Table 1 shows the distribution of baseline characteristics in the study population. The distribution of baseline characteristics among the 33,275 participants followed up for hypertension was very similar to the distributions in the baseline study cohort.
We found no clear associations between exposure to traffic-related air pollution and risk for self-reported hypertension in the subset of participants who responded at the follow-up survey (evaluated as IRRs; Table 4). In analyses of NOx, point estimates were slightly elevated, but CIs included the null. Estimates did not demonstrate monotonic dose–response relations with increasing quartiles of exposure. Participants who lived within 50 m of a major road had a 13% higher risk for hypertension (95% CI: 0.97%, 1.32%). Exclusion of participants with a history of myocardial infarction (n = 335) or stroke (n = 206) at baseline resulted in only minor changes in estimated associations (data not shown). Also with regard to exposure to long-term NO2 and NO, no clear associations were found between exposure and risk for hypertension [see Supplemental Material, Table 2 (http://dx.doi.org/10.1289/ehp.1103631)].
Discussion
Long-term exposure to traffic-related air pollution was inversely associated with systolic and DBP and the prevalence of self-reported hypertension in a cross-sectional design, whereas long-term exposure to traffic-related air pollution was not associated with the risk of self-reported hypertension during approximately 5 years of follow-up.

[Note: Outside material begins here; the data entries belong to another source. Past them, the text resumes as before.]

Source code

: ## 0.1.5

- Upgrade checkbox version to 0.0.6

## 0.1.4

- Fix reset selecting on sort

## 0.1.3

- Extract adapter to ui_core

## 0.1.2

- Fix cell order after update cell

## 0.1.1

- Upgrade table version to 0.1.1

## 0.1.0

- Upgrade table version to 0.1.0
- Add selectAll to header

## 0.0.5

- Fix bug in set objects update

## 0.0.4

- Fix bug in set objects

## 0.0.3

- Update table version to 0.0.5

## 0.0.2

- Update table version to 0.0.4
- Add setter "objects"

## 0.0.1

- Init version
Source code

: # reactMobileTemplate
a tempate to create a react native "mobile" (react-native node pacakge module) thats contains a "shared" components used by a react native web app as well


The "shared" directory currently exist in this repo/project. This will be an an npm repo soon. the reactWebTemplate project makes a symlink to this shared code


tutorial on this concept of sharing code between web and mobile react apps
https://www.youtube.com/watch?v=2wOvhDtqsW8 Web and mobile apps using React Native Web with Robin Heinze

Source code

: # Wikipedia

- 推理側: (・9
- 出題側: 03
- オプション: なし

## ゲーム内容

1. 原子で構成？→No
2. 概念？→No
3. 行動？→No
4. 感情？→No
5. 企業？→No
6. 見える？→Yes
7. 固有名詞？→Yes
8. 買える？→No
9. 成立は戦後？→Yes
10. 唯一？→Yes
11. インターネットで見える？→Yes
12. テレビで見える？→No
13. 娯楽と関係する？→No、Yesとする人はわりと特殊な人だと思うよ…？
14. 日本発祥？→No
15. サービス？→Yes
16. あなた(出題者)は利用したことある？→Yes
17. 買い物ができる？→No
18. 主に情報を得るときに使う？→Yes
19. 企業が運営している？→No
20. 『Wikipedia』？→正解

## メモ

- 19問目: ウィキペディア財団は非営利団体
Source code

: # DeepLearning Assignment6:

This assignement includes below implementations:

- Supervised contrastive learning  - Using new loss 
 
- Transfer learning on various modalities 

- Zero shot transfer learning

Strengths and limitations. Strengths included the large study population, with detailed information on potential confounders. Furthermore, access to residential address histories improved estimation of long-term air pollution. In addition, we adjusted for exposure to road traffic noise, which potentially is associated with traffic-related air pollution (de Kluizenaar et al. 2007; Sørensen et al. 2011) and has been associated with BP and hypertension (Babisch 2006). However, we cannot rule out residual confounding, for example, by individual SES or intake of sodium or potassium.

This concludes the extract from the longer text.